I figured the National Maritime Museum in Greenwich would be filled with old guys looking at boat models, and it was, but it was also really, really cool. Really. It’s a fun place for anyone with a vivid imagination. It’s one thing to read about Shackleton’s ill-fated Antarctic trip and the desperation that forced him to lead three tiny lifeboats across the freezing, stormy southern Atlantic Ocean, searching for rescue. It’s another thing entirely to stand next to a copy of the James Caird (the original is just a few miles away at Dulwich College in South London), and see why the successful trip across the ocean in this tiny boat filled with six men, freezing water, and rotting reindeer skin sleeping bags was truly amazing. It’s a tiny boat.

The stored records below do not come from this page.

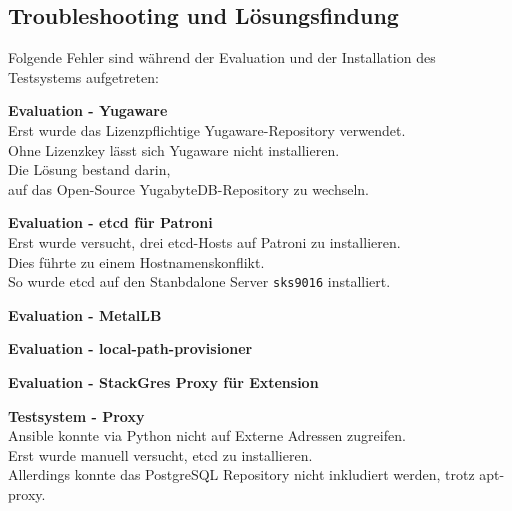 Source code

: 
\begin{flushleft}
    \section{Troubleshooting und Lösungsfindung}
    Folgende Fehler sind während der Evaluation und der Installation des Testsystems aufgetreten:\\
    \begin{description}
        \item \textbf{Evaluation - Yugaware}\hfill \\Erst wurde das Lizenzpflichtige Yugaware-Repository verwendet.\\Ohne Lizenzkey lässt sich Yugaware nicht installieren.\\Die Lösung bestand darin,\\auf das Open-Source YugabyteDB-Repository zu wechseln.
        \item \textbf{Evaluation - etcd für Patroni}\hfill \\Erst wurde versucht, drei etcd-Hosts auf Patroni zu installieren.\\Dies führte zu einem Hostnamenskonflikt.\\So wurde etcd auf den Stanbdalone Server \texttt{sks9016} installiert.
        \item \textbf{Evaluation - MetalLB}\hfill \\
        \item \textbf{Evaluation - local-path-provisioner}\hfill \\
        \item \textbf{Evaluation - StackGres Proxy für Extension}\hfill \\
        \item \textbf{Testsystem - Proxy}\hfill \\Ansible konnte via Python nicht auf Externe Adressen zugreifen.\\Erst wurde manuell versucht, etcd zu installieren.\\Allerdings konnte das PostgreSQL Repository nicht inkludiert werden, trotz apt-proxy.
    \end{description}
\end{flushleft} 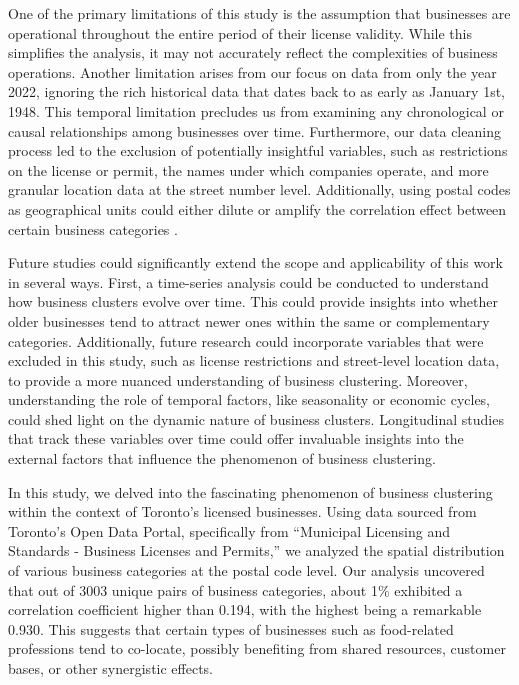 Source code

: \documentclass[
]{article}
\begin{document}
One of the primary limitations of this study is the assumption that businesses are operational throughout the entire period of their license validity. While this simplifies the analysis, it may not accurately reflect the complexities of business operations. Another limitation arises from our focus on data from only the year 2022, ignoring the rich historical data that dates back to as early as January 1st, 1948. This temporal limitation precludes us from examining any chronological or causal relationships among businesses over time. Furthermore, our data cleaning process led to the exclusion of potentially insightful variables, such as restrictions on the license or permit, the names under which companies operate, and more granular location data at the street number level. Additionally, using postal codes as geographical units could either dilute or amplify the correlation effect between certain business categories \citep{GRUBESIC2008129}.

Future studies could significantly extend the scope and applicability of this work in several ways. First, a time-series analysis could be conducted to understand how business clusters evolve over time. This could provide insights into whether older businesses tend to attract newer ones within the same or complementary categories. Additionally, future research could incorporate variables that were excluded in this study, such as license restrictions and street-level location data, to provide a more nuanced understanding of business clustering. Moreover, understanding the role of temporal factors, like seasonality or economic cycles, could shed light on the dynamic nature of business clusters. Longitudinal studies that track these variables over time could offer invaluable insights into the external factors that influence the phenomenon of business clustering.

In this study, we delved into the fascinating phenomenon of business clustering within the context of Toronto's licensed businesses. Using data sourced from Toronto's Open Data Portal, specifically from ``Municipal Licensing and Standards - Business Licenses and Permits,'' we analyzed the spatial distribution of various business categories at the postal code level. Our analysis uncovered that out of 3003 unique pairs of business categories, about 1\% exhibited a correlation coefficient higher than 0.194, with the highest being a remarkable 0.930. This suggests that certain types of businesses such as food-related professions tend to co-locate, possibly benefiting from shared resources, customer bases, or other synergistic effects.
\end{document}
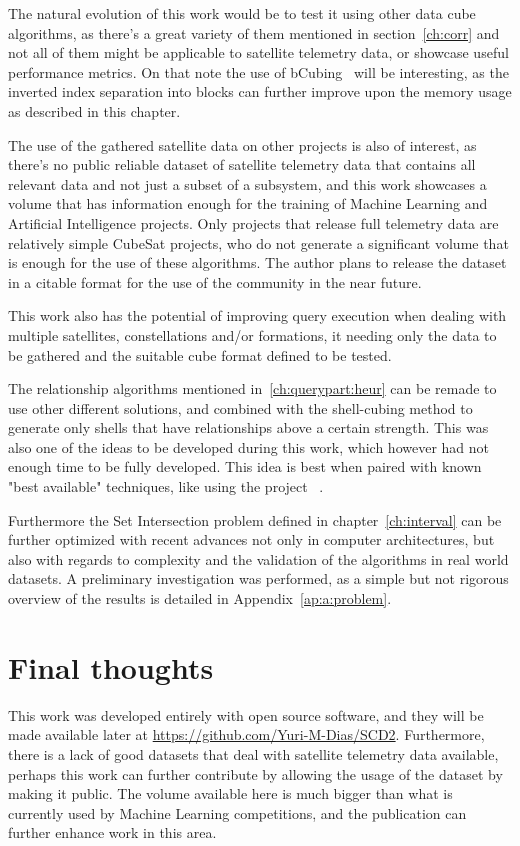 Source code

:The natural evolution of this work would be to test it using other data cube algorithms, as there's a great variety of them mentioned in section~\ref{ch:corr} and not all of them might be applicable to satellite telemetry data, or showcase useful performance metrics.
On that note the use of bCubing~\cite{silva:2015:abordagensParaCubo} will be interesting, as the inverted index separation into blocks can further improve upon the memory usage as described in this chapter.

The use of the gathered satellite data on other projects is also of interest, as there's no public reliable dataset of satellite telemetry data that contains all relevant data and not just a subset of a subsystem, and this work showcases a volume that has information enough for the training of Machine Learning and Artificial Intelligence projects.
Only projects that release full telemetry data are relatively simple CubeSat projects, who do not generate a significant volume that is enough for the use of these algorithms.
The author plans to release the dataset in a citable format for the use of the community in the near future.

This work also has the potential of improving query execution when dealing with multiple satellites, constellations and/or formations, it needing only the data to be gathered and the suitable cube format defined to be tested.

The relationship algorithms mentioned in~\autoref{ch:querypart:heur} can be remade to use other different solutions, and combined with the shell-cubing method to generate only shells that have relationships above a certain strength.
This was also one of the ideas to be developed during this work, which however had not enough time to be fully developed.
This idea is best when paired with known "best available" techniques, like using the project ~\cite{LibrespacefoundationPolarisPolaris2021}.

Furthermore the Set Intersection problem defined in chapter~\ref{ch:interval} can be further optimized with recent advances not only in computer architectures, but also with regards to complexity and the validation of the algorithms in real world datasets.
A preliminary investigation was performed, as a simple but not rigorous overview of the results is detailed in Appendix~\ref{ap:a:problem}.

\section{Final thoughts}\label{ch:concl:future}

This work was developed entirely with open source software, and they will be made available later at \url{https://github.com/Yuri-M-Dias/SCD2}.
Furthermore, there is a lack of good datasets that deal with satellite telemetry data available, perhaps this work can further contribute by allowing the usage of the dataset by making it public.
The volume available here is much bigger than what is currently used by Machine Learning competitions, and the publication can further enhance work in this area.

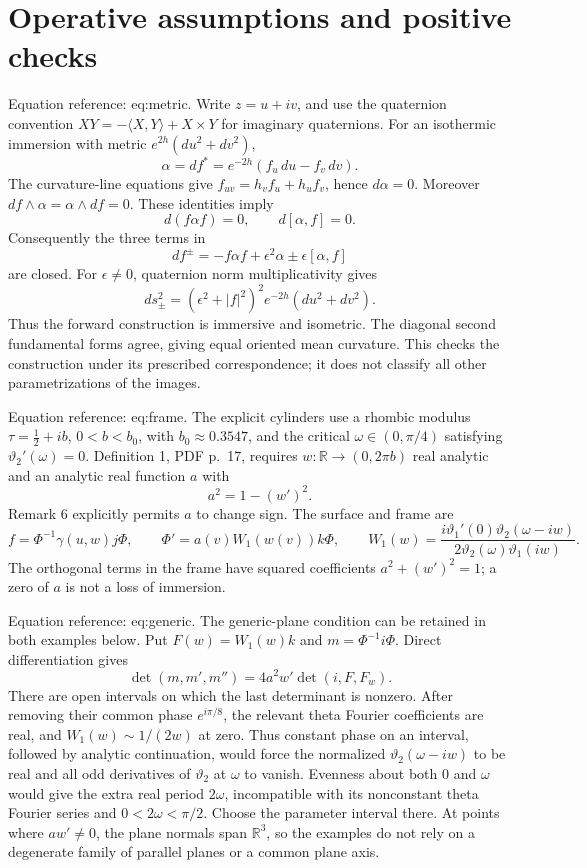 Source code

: \documentclass[10pt]{article}
\begin{document}
\section*{Operative assumptions and positive checks}
Equation reference: eq:metric. Write \(z=u+iv\), and use the quaternion convention \(XY=-\langle X,Y\rangle+X\times Y\) for imaginary quaternions. For an isothermic immersion with metric \(e^{2h}(du^2+dv^2)\), \[\alpha=df^*=e^{-2h}(f_u\,du-f_v\,dv).\] The curvature-line equations give \(f_{uv}=h_vf_u+h_uf_v\), hence \(d\alpha=0\). Moreover \(df\wedge\alpha=\alpha\wedge df=0\). These identities imply \[d(f\alpha f)=0,\qquad d[\alpha,f]=0.\] Consequently the three terms in \[df^\pm=-f\alpha f+\epsilon^2\alpha
             \pm\epsilon[\alpha,f]\] are closed. For \(\epsilon\ne0\), quaternion norm multiplicativity gives \[
 ds_\pm^2=(\epsilon^2+|f|^2)^2 e^{-2h}(du^2+dv^2).\] Thus the forward construction is immersive and isometric. The diagonal second fundamental forms agree, giving equal oriented mean curvature. This checks the construction under its prescribed correspondence; it does not classify all other parametrizations of the images.\par
Equation reference: eq:frame. The explicit cylinders use a rhombic modulus \(\tau=\frac12+i b\), \(0<b<b_0\), with \(b_0\approx0.3547\), and the critical \(\omega\in(0,\pi/4)\) satisfying \(\vartheta_2'(\omega)=0\). Definition 1, PDF p. 17, requires \(w:\mathbb R\to(0,2\pi b)\) real analytic and an analytic real function \(a\) with \[a^2=1-(w')^2.\] Remark 6 explicitly permits \(a\) to change sign. The surface and frame are \[
 f=\Phi^{-1}\gamma(u,w)j\Phi,\qquad
 \Phi' =a(v)W_1(w(v))k\Phi,\qquad
 W_1(w)=\frac{i\vartheta_1'(0)\vartheta_2(\omega-iw)}
                    {2\vartheta_2(\omega)\vartheta_1(iw)}.\] The orthogonal terms in the frame have squared coefficients \(a^2+(w')^2=1\); a zero of \(a\) is not a loss of immersion.\par
Equation reference: eq:generic. The generic-plane condition can be retained in both examples below. Put \(F(w)=W_1(w)k\) and \(m=\Phi^{-1}i\Phi\). Direct differentiation gives \[
 \det(m,m',m'')=4a^2w'\det(i,F,F_w).\] There are open intervals on which the last determinant is nonzero. After removing their common phase \(e^{i\pi/8}\), the relevant theta Fourier coefficients are real, and \(W_1(w)\sim1/(2w)\) at zero. Thus constant phase on an interval, followed by analytic continuation, would force the normalized \(\vartheta_2(\omega-iw)\) to be real and all odd derivatives of \(\vartheta_2\) at \(\omega\) to vanish. Evenness about both \(0\) and \(\omega\) would give the extra real period \(2\omega\), incompatible with its nonconstant theta Fourier series and \(0<2\omega<\pi/2\). Choose the parameter interval there. At points where \(aw'\ne0\), the plane normals span \(\mathbb R^3\), so the examples do not rely on a degenerate family of parallel planes or a common plane axis.\par
\end{document}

Then there’s the globe made from a map from the 1400s. As it slowly rotates, you might miss, at first, the fact that a few huge chunks of land aren’t there…namely North and South America. Without those two continents in the way, the trip to India doesn’t look so daunting after all. There’s a whole wall of ship figureheads, some looking startled at the waves that are to come, others continuing to fiercely gaze out to sea. There are neck irons used on slave ships…neck irons.

But nothing blew my mind more than the hundred-year-old biscuit recovered from the tent where the frozen bodies of Robert Scott and his companions were found after their race to the South Pole. The biscuit gets to live forever.